State police charged Ty Cameron Holler, 23, of Latrobe, with two counts each of unlawful contact with a minor, corruption of minors and hiring or permitting a minor to assist in producing or distributing sexual materials, stemming from text messages he allegedly sent the teens in 2014 and 2015.
At a preliminary hearing Thursday before District Judge Roger Eckels, the victims and an investigator testified that Holler, a volunteer coach for the football team, had started texting the teens, who were 15 and 16 at the time, about sports.
But the conversation turned to sex — the teens’ sex lives and Holler’s exploits at Indiana University of Pennsylvania. He allegedly asked them for details and “proof” of the sex they were having, and sent the teens topless photos of a woman he said wanted to get to know them or have sex with them if they sent explicit pictures in return.
“I just thought it was real weird. … I gave him a normal picture to send to the girl, that was it,” testified the older of the two, now 18.

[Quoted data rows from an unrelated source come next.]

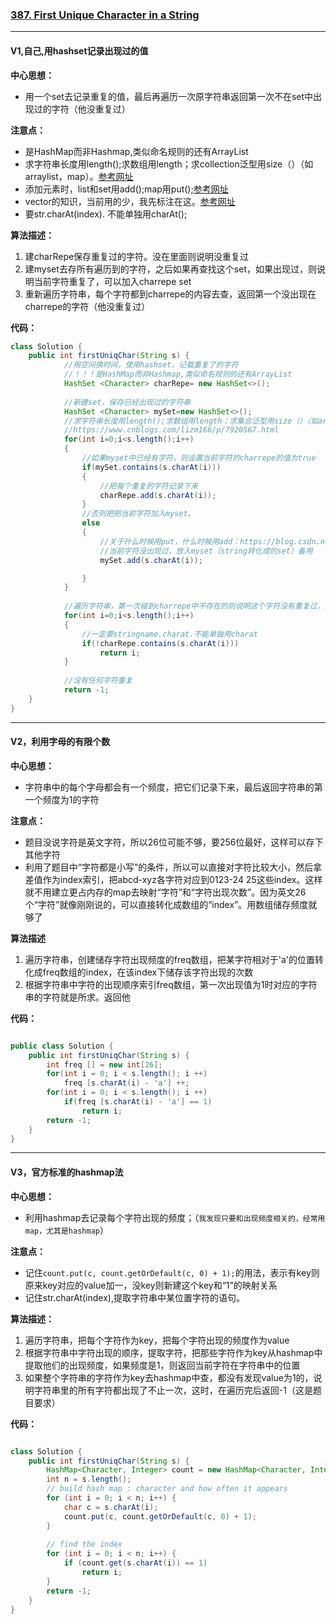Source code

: ### [387. First Unique Character in a String](https://leetcode.com/problems/first-unique-character-in-a-string/)

---

#### V1,自己,用hashset记录出现过的值

**中心思想：**
- 用一个set去记录重复的值，最后再遍历一次原字符串返回第一次不在set中出现过的字符（他没重复过）

**注意点：**
- 是HashMap而非Hashmap,类似命名规则的还有ArrayList
- 求字符串长度用length();求数组用length；求collection泛型用size（）（如arraylist，map）。[参考网址](https://www.cnblogs.com/lizm166/p/7920567.html)
- 添加元素时，list和set用add();map用put();[参考网址](https://blog.csdn.net/weixin_43166475/article/details/85628425?depth_1-utm_source=distribute.pc_relevant.none-task&utm_source=distribute.pc_relevant.none-task)
- vector的知识，当前用的少，我先标注在这。[参考网址](https://www.runoob.com/java/java-vector-class.html)
- 要str.charAt(index). 不能单独用charAt();

**算法描述：**
1. 建charRepe保存重复过的字符。没在里面则说明没重复过
2. 建myset去存所有遍历到的字符，之后如果再查找这个set，如果出现过，则说明当前字符重复了，可以加入charrepe set
3. 重新遍历字符串，每个字符都到charrepe的内容去查，返回第一个没出现在charrepe的字符（他没重复过）

**代码：**
```java
class Solution {
    public int firstUniqChar(String s) {
            //用空间换时间，使用hashset，记载重复了的字符
            //！！！是HashMap而非Hashmap,类似命名规则的还有ArrayList
            HashSet <Character> charRepe= new HashSet<>();
            
            //新建set，保存已经出现过的字符串
            HashSet <Character> mySet=new HashSet<>();
            //求字符串长度用length();求数组用length；求集合泛型用size（）（如arraylist）
            //https://www.cnblogs.com/lizm166/p/7920567.html
            for(int i=0;i<s.length();i++)
            {
                //如果myset中已经有字符，则设置当前字符的charrepe的值为true
                if(mySet.contains(s.charAt(i)))
                {
                    //把每个重复的字符记录下来
                    charRepe.add(s.charAt(i));
                }
                //否则把把当前字符加入myset。
                else
                {
                    //关于什么时候用put，什么时候用add：https://blog.csdn.net/weixin_43166475/article/details/85628425?depth_1-utm_source=distribute.pc_relevant.none-task&utm_source=distribute.pc_relevant.none-task
                    //当前字符没出现过，放入myset（string转化成的set）备用
                    mySet.add(s.charAt(i));

                }
            }
            
            //遍历字符串，第一次碰到charrepe中不存在的则说明这个字符没有重复过，返回他
            for(int i=0;i<s.length();i++)
            {
                //一定要stringname.charat.不能单独用charat
                if(!charRepe.contains(s.charAt(i)))
                    return i;
            }
            
            //没有任何字符重复
            return -1; 
    }
}

```

---

#### V2，利用字母的有限个数

**中心思想：**
- 字符串中的每个字母都会有一个频度，把它们记录下来，最后返回字符串的第一个频度为1的字符

**注意点：**
- 题目没说字符是英文字符，所以26位可能不够，要256位最好，这样可以存下其他字符
- 利用了题目中“字符都是小写”的条件，所以可以直接对字符比较大小，然后拿差值作为index索引，把abcd-xyz各字符对应到0123-24 25这些index。这样就不用建立更占内存的map去映射“字符”和“字符出现次数”。因为英文26个“字符”就像刚刚说的，可以直接转化成数组的“index”。用数组储存频度就够了

**算法描述**
1. 遍历字符串，创建储存字符出现频度的freq数组，把某字符相对于'a'的位置转化成freq数组的index，在该index下储存该字符出现的次数
2. 根据字符串中字符的出现顺序索引freq数组，第一次出现值为1时对应的字符串的字符就是所求。返回他

**代码：**
```java

public class Solution {
    public int firstUniqChar(String s) {
        int freq [] = new int[26];
        for(int i = 0; i < s.length(); i ++)
            freq [s.charAt(i) - 'a'] ++;
        for(int i = 0; i < s.length(); i ++)
            if(freq [s.charAt(i) - 'a'] == 1)
                return i;
        return -1;
    }
}
```

---

#### V3，官方标准的hashmap法

**中心思想：**
- 利用hashmap去记录每个字符出现的频度；（`我发现只要和出现频度相关的，经常用map，尤其是hashmap`）

**注意点：**
- 记住`count.put(c, count.getOrDefault(c, 0) + 1);`的用法，表示有key则原来key对应的value加一，没key则新建这个key和“1”的映射关系
- 记住str.charAt(index),提取字符串中某位置字符的语句。

**算法描述：**
1. 遍历字符串，把每个字符作为key，把每个字符出现的频度作为value
2. 根据字符串中字符出现的顺序，提取字符，把那些字符作为key从hashmap中提取他们的出现频度，如果频度是1，则返回当前字符在字符串中的位置
3. 如果整个字符串的字符作为key去hashmap中查，都没有发现value为1的，说明字符串里的所有字符都出现了不止一次，这时，在遍历完后返回-1（这是题目要求）

**代码：**
```java

class Solution {
    public int firstUniqChar(String s) {
        HashMap<Character, Integer> count = new HashMap<Character, Integer>();
        int n = s.length();
        // build hash map : character and how often it appears
        for (int i = 0; i < n; i++) {
            char c = s.charAt(i);
            count.put(c, count.getOrDefault(c, 0) + 1);
        }
        
        // find the index
        for (int i = 0; i < n; i++) {
            if (count.get(s.charAt(i)) == 1) 
                return i;
        }
        return -1;
    }
}
```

Investigating Trooper Joseph Lauricia testified that in two separate interviews with police, Holler told them the texts to the older of the two victims came from his girlfriend of only three days, whom he could identify only as “Alexis” and no longer had any contact information for via phone or social media.
According to Lauricia’s testimony, Holler initially said Alexis met with him and the older victim at a bar near IUP, then took Holler’s phone while he slept and sent the topless photo and suggestive texts. After officers challenged his story, Holler told them he acted as a go-between for his girlfriend and the teenager, but never asked for photos in return.
Lauricia said he found no evidence the victim, a high school sophomore at the time, had ever visited the bar in Indiana.
Holler told police he got an unsolicited nude photo and a video of the older victim having sex about a week after sending the topless photo, though the victim said he never sent anything other than a fully clothed picture.
The younger victim said Holler asked for a picture of his bodily fluids as proof he had sex.
Defense attorney Michael Ferguson argued there was a loophole in the state’s child pornography law that said soliciting depictions of sex acts and body parts was prohibited, but bodily fluids were not.
He compared it to the difference between a photo of urine and one of a man visibly urinating.
Assistant District Attorney Adam Barr countered that the bodily fluids would require a sexual act that was covered under the law.
Ferguson also said the topless photo wasn’t illegal because of a state appellate court precedent that held nudity alone was not obscene. He contested the “corruption of minors” charge by arguing that teenagers, especially in a football locker room, talk about sex all the time, and argued that Holler’s conversations with them didn’t change the teens’ views or morals.
Eckels ordered that all charges against Holler be held for the Court of Common Pleas. His formal arraignment is scheduled for June 21.